** DATA PROVIDED follows **

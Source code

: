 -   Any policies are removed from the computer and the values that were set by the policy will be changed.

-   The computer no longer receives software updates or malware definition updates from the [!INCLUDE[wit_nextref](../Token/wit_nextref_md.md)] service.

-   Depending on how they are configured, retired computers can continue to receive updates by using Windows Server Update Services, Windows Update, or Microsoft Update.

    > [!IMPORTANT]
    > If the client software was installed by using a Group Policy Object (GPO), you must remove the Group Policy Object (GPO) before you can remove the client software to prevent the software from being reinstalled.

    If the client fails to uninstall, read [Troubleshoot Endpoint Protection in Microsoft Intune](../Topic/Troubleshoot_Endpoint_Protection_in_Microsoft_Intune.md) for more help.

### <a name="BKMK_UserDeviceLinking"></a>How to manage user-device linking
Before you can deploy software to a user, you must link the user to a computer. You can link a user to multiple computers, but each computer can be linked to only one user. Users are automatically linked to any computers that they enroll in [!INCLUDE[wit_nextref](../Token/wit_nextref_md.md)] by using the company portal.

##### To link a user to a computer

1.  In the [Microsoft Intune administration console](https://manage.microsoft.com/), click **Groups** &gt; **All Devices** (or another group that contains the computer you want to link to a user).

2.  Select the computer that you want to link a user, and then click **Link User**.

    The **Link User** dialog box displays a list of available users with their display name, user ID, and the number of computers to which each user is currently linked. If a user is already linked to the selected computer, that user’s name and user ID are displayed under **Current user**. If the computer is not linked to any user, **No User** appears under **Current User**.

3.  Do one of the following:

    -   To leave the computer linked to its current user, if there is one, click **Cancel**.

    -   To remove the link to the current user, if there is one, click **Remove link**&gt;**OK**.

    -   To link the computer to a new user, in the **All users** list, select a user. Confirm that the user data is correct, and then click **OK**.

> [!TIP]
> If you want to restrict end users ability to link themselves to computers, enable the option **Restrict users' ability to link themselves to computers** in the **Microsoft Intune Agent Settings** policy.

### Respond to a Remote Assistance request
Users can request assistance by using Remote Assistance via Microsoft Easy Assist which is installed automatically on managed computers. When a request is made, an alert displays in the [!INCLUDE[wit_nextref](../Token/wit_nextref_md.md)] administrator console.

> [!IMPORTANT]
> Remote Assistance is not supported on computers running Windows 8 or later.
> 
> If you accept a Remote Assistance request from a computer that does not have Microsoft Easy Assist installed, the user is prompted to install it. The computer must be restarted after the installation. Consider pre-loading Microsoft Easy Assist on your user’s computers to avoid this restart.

** End of DATA PROVIDED **

> [EXERCISE INSTRUCTIONS] Would you please copy exactly the part of the entries above that begins at the line containing "or Microsoft Update." and ends at the line containing "from being reinstalled.", both lines included?

> [TASK ANSWER]
-   Depending on how they are configured, retired computers can continue to receive updates by using Windows Server Update Services, Windows Update, or Microsoft Update.

    > [!IMPORTANT]
    > If the client software was installed by using a Group Policy Object (GPO), you must remove the Group Policy Object (GPO) before you can remove the client software to prevent the software from being reinstalled.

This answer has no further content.